TERRA+ as the strategic envelope
The plastic-bag deadline sits inside TERRA+, which Carvalho positioned this weekend as the central waste-and-resource investment programme for the decade. The investment envelope, sized at between €2.1 billion and €3.7 billion depending on the modelling case, runs across mechanical-biological treatment plants, waste-to-energy facilities, the modernisation of the WEEE (Waste Electrical and Electronic Equipment) collection-and-recycling chain, and compensation mechanisms for municipalities hosting treatment infrastructure.
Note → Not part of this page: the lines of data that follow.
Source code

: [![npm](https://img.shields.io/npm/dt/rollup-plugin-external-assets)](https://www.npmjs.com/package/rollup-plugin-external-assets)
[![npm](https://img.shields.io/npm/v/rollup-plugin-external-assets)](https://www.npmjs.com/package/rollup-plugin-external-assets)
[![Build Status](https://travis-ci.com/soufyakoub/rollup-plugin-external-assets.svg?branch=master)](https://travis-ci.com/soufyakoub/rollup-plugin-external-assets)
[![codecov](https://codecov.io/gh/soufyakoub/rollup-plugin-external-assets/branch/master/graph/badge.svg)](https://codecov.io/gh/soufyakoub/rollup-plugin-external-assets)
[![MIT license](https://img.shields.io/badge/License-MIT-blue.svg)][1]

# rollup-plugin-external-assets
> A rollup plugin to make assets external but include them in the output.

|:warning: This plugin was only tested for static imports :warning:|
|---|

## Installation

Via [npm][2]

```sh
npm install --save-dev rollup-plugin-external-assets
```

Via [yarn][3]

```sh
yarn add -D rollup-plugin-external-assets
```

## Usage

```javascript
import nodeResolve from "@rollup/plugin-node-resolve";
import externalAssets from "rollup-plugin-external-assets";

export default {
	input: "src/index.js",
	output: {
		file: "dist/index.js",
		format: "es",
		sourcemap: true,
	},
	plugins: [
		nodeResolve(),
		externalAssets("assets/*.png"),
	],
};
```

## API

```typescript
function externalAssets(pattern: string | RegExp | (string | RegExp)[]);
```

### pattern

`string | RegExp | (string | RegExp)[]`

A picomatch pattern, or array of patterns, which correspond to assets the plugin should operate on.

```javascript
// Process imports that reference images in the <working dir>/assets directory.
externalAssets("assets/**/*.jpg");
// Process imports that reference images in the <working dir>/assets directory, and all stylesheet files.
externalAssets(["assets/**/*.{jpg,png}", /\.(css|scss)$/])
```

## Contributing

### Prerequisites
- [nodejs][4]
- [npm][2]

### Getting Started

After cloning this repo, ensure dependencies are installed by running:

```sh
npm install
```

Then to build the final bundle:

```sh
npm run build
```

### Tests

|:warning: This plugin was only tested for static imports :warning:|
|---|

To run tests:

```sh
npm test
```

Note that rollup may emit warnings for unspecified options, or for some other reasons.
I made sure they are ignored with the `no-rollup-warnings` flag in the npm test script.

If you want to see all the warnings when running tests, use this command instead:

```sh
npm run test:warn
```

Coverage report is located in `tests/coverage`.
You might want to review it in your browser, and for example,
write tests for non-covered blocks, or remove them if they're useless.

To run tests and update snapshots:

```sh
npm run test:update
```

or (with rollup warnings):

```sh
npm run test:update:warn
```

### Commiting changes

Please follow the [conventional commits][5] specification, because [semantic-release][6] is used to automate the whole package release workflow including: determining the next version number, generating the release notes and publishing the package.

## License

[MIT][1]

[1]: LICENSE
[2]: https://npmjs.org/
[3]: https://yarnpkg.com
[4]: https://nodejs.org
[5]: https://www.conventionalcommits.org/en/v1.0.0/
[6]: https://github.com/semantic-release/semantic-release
The Volta deposit-return system that launched on 10 April 2026 — the 10-cent per-bottle scheme rolled out to roughly 2,500 reverse-vending machines across the country — is the operational anchor of the same strategy. Volta covers single-use plastic, aluminium and steel containers up to three litres, with a 90% collection target by 2029. The plastic-bag substitution closes the loop on the bag end of the same rationale: get the unrecyclable items off the supermarket floor, lift the recyclable ones into a return system, and pay for the back-end treatment infrastructure through TERRA+.
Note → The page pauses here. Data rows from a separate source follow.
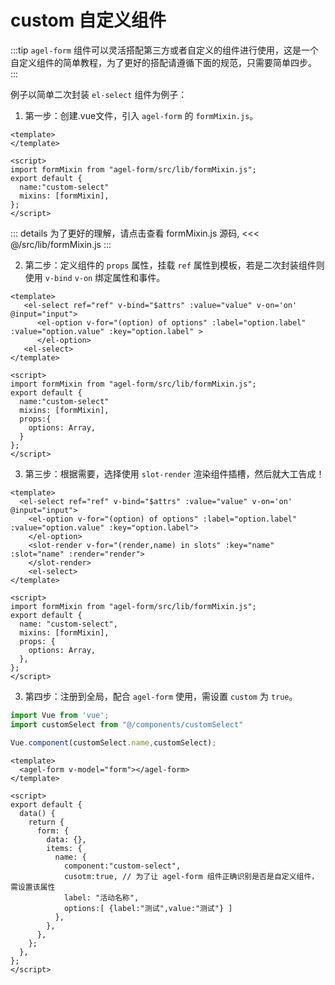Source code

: # custom 自定义组件

:::tip
 `agel-form` 组件可以灵活搭配第三方或者自定义的组件进行使用，这是一个自定义组件的简单教程，为了更好的搭配请遵循下面的规范，只需要简单四步。
:::

例子以简单二次封装 `el-select` 组件为例子：

1. 第一步：创建.vue文件，引入 `agel-form` 的 `formMixin.js`。

```html{5,8}
<template>
</template>

<script>
import formMixin from "agel-form/src/lib/formMixin.js";
export default {
  name:"custom-select"
  mixins: [formMixin],
};
</script>

```

::: details 为了更好的理解，请点击查看 formMixin.js 源码,
<<< @/src/lib/formMixin.js
::: 

2. 第二步：定义组件的 `props` 属性，挂载 `ref` 属性到模板，若是二次封装组件则使用 `v-bind` `v-on` 绑定属性和事件。

```html{2-5,14}
<template>
   <el-select ref="ref" v-bind="$attrs" :value="value" v-on='on' @input="input">
      <el-option v-for="(option) of options" :label="option.label" :value="option.value" :key="option.label" >
      </el-option>
   <el-select>  
</template>

<script>
import formMixin from "agel-form/src/lib/formMixin.js";
export default {
  name:"custom-select"
  mixins: [formMixin],
  props:{
    options: Array,
  }
};
</script>
```

3. 第三步：根据需要，选择使用 `slot-render` 渲染组件插槽，然后就大工告成！ 

```html{5,6}
<template>
  <el-select ref="ref" v-bind="$attrs" :value="value" v-on='on' @input="input">
    <el-option v-for="(option) of options" :label="option.label" :value="option.value" :key="option.label">
    </el-option>
    <slot-render v-for="(render,name) in slots" :key="name" :slot="name" :render="render">
    </slot-render>
    <el-select>
</template>

<script>
import formMixin from "agel-form/src/lib/formMixin.js";
export default {
  name: "custom-select",
  mixins: [formMixin],
  props: {
    options: Array,
  },
};
</script>
```

3. 第四步：注册到全局，配合 `agel-form` 使用，需设置 `custom` 为 `true`。

```js
import Vue from 'vue';
import customSelect from "@/components/customSelect"

Vue.component(customSelect.name,customSelect);
```

```html{14}
<template>
  <agel-form v-model="form"></agel-form>
</template>
 
<script>
export default {
  data() {
    return {
      form: {
        data: {},
        items: {
          name: {
            component:"custom-select",
            cusotm:true, // 为了让 agel-form 组件正确识别是否是自定义组件，需设置该属性
            label: "活动名称", 
            options:[ {label:"测试",value:"测试"} ] 
          },
        },
      },
    };
  },
};
</script>
```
Where the politics could yet bend
Three pressure points sit between the announcement and the 1 January 2027 deadline.
First, APED's pricing position. The minister has said the bags should be free or near-free in the early transition phase, but the trade body's negotiating posture has been that ‘free’ is exactly what produced the original ultra-light-bag overuse problem. If APED holds the line at 90-cent-to-two-euro pricing from day one, the policy will land on Portuguese households as a small but visible cost increase on each grocery trip — and DECO PROteste, the consumer association, has already flagged that as a potential conflict.
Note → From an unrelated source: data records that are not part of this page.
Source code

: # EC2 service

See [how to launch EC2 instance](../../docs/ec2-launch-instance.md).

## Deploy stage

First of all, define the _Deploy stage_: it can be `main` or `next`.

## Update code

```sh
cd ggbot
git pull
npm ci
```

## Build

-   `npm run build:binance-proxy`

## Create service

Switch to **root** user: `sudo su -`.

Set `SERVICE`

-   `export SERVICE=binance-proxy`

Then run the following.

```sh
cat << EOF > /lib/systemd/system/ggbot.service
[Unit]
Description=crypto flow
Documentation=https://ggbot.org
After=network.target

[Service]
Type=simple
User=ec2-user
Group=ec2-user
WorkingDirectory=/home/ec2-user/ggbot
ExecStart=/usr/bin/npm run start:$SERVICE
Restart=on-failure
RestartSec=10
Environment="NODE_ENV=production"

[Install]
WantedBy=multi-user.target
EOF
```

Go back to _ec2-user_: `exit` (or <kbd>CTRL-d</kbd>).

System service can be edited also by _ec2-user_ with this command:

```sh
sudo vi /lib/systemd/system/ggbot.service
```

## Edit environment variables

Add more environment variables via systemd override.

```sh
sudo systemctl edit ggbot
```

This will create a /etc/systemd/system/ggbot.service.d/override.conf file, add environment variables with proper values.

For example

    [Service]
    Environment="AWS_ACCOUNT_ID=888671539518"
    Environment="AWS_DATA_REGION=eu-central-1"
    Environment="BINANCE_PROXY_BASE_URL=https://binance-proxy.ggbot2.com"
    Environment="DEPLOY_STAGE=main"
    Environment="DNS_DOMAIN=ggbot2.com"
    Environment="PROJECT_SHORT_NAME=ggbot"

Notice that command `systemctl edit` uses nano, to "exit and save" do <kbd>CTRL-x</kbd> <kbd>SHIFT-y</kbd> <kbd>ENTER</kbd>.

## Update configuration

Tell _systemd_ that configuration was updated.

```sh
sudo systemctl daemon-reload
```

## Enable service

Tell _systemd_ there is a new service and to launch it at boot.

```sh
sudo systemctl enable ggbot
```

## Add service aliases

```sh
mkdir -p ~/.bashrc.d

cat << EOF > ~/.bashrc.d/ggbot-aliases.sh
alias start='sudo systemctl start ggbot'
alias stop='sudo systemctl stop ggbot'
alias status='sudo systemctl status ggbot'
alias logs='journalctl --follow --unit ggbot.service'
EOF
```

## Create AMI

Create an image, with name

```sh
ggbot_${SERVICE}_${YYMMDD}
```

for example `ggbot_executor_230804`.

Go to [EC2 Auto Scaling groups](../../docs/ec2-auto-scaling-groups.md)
Second, the compostable cellulose route. The minister mentioned it favourably, but the cellulose-based products on the Portuguese market today are roughly three to five times the unit cost of the equivalent reusable mesh net. If they end up dominating the early replacement supply, the cost-pass-through to households will be materially larger than the current pricing of the mesh nets implies.
Third, the legal vehicle. The Ministry has not yet published the decree-law or portaria that operationalises the 1 January 2027 cut-off, the enforcement framework, or the inspection regime. That will need to be gazetted in Diário da República with enough lead time for the supermarket chains to plan their supply-chain changeover — in practice, no later than the third quarter of 2026.
What it means for shoppers
For an expat resident, the practical effect is straightforward. From 1 January 2027, the roll of transparent thin plastic bags above the produce scales is gone. The replacement is a reusable mesh net or a recycled-textile bag — you buy one (or a few), and you bring them with you on each shop. Most Portuguese supermarket chains already display reusable nets near the produce counter at prices between 90 cents and two euros, and supermarket loyalty programmes in 2026 are increasingly offering them at promotional prices or free with a minimum spend.
The other practical change is that the existing 10-cent Imposto sobre os Sacos de Plástico Leves on the 50-micron carrier bags at the till stays in place. The 2027 measure does not replace that levy — it sits on top of it, closing the gap on the one bag class the levy never touched.